I had to get out of the house.
So I went off to lupin. Ate some fish (my omega-3 consumption has otherwise been down). I played some piano, hung out with a senior citizen who couldn't remember my name but danced to the blues and some Pink Floydish stuff I'd written last week. I talked about my problems with her, reintroducing myself 5 times. It was like talking to Eliza. Then I sat in a hot tub for a while until I felt more balanced.
Then, since I was halfway to the office anyway... I couldn't stand to go home - I've been trying to get to the mental point where I can work again for weeks, without success - I drove to the office. I cleaned up there, too. Nobody had touched the place since I left, except to take my monitors and posturepedic chair. I wiped down the desk. I straightened up. I sorted my drawers. Tons of useless stuff went in the trash. I got caught up on some email. I tried to get off a few mailing lists.
I saw all kinds of problems being taken on by the company, stuff that would have once excited me, stuff that I could solve...
Stuff that wasn't in my job description. And there was nothing within my job description that I felt capable of doing. Thinking about working on code again, on turning one more brick into something that can play doom, on fixing on more bug, on going to one more meeting - causes my brain to shut down. I can't even sit down and write a "hello world" program right now.
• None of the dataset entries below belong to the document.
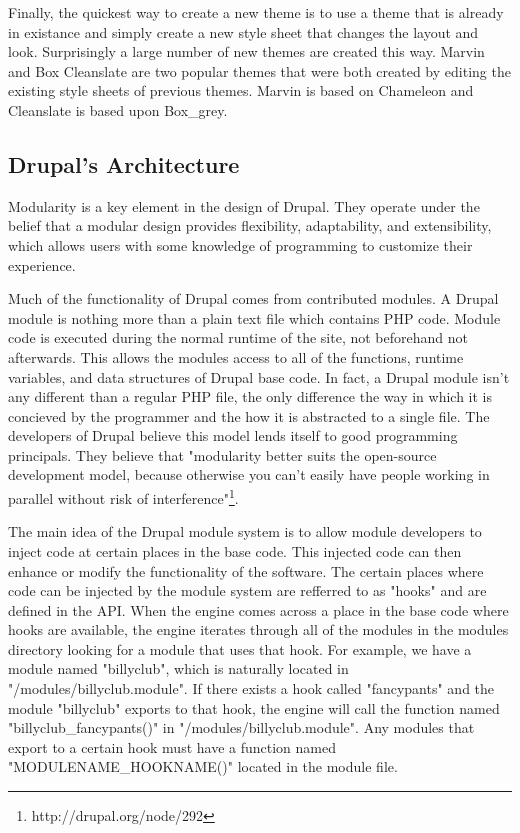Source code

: \documentclass[a4paper,12pt]{report}
\begin{document}
Finally, the quickest way to create a new theme is to use a theme that is already in existance and simply create a new style sheet that changes the layout and look. 
Surprisingly a large number of new themes are created this way. 
Marvin and Box Cleanslate are two popular themes that were both created by editing the existing style sheets of previous themes. 
Marvin is based on Chameleon and Cleanslate is based upon Box\_grey.  


\subsection {Drupal's Architecture}
Modularity is a key element in the design of Drupal.
They operate under the belief that a modular design provides flexibility, adaptability, and extensibility, which allows users with some knowledge of programming to customize their experience.


Much of the functionality of Drupal comes from contributed modules. 
A Drupal module is nothing more than a plain text file which contains PHP code. 
Module code is executed during the normal runtime of the site, not beforehand not afterwards. 
This allows the modules access to all of the functions, runtime variables, and data structures of Drupal base code. 
In fact, a Drupal module isn't any different than a regular PHP file, the only difference the way in which it is concieved by the programmer and the how it is abstracted to a single file. 
The developers of Drupal believe this model lends itself to good programming principals. 
They believe that "modularity better suits the open-source development model, because otherwise you can't easily have people working in parallel without risk of interference"\footnote{http://drupal.org/node/292}. %


The main idea of the Drupal module system is to allow module developers to inject code at certain places in the base code. 
This injected code can then enhance or modify the functionality of the software. 
The certain places where code can be injected by the module system are refferred to as "hooks" and are defined in the API. 
When the engine comes across a place in the base code where hooks are available, the engine iterates through all of the modules in the modules directory looking for a module that uses that hook. 
For example, we have a module named "billyclub", which is naturally located in "/modules/billyclub.module". If there exists a hook called "fancypants" and the module "billyclub" exports to that hook, the engine will call the function named "billyclub\_fancypants()" in "/modules/billyclub.module".
Any modules that export to a certain hook must have a function named "MODULENAME\_HOOKNAME()" located in the module file. 
\end{document}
I'm really interested at a meta level on neurofeedback, and I keep trying to sort of conceive how I would visualize brain patterns in different ways using Linux tools - and it's like that part of my brain is worn smooth. I can't get from step A to step F. On anything.
I wiped off the white board, and wrote, left handed, on it - "Where are the snowdens of yesteryear?"
I sat. For hours. I know I am overly influenced by fiction, but I feel a lot like Yossarian in Catch-22 these days. I don't remember all I thought about - I thought about all these ways to motivate myself to get back on the horse - I thought of my colleagues that were friends, and the colleagues that I'd like to be friends - I thought about colleagues that I wanted nothing to do with - I thought about getting some OJ - and I spent a lot of that time with my brain totally shut down. I just sat there, in my windowless, clean, empty slate of an office, trying to think of something else to write on the white board, something else that would inspire me...
Do I have something left to prove? Do I have something left to give? I still don't have an answer. I'm going to sleep on it.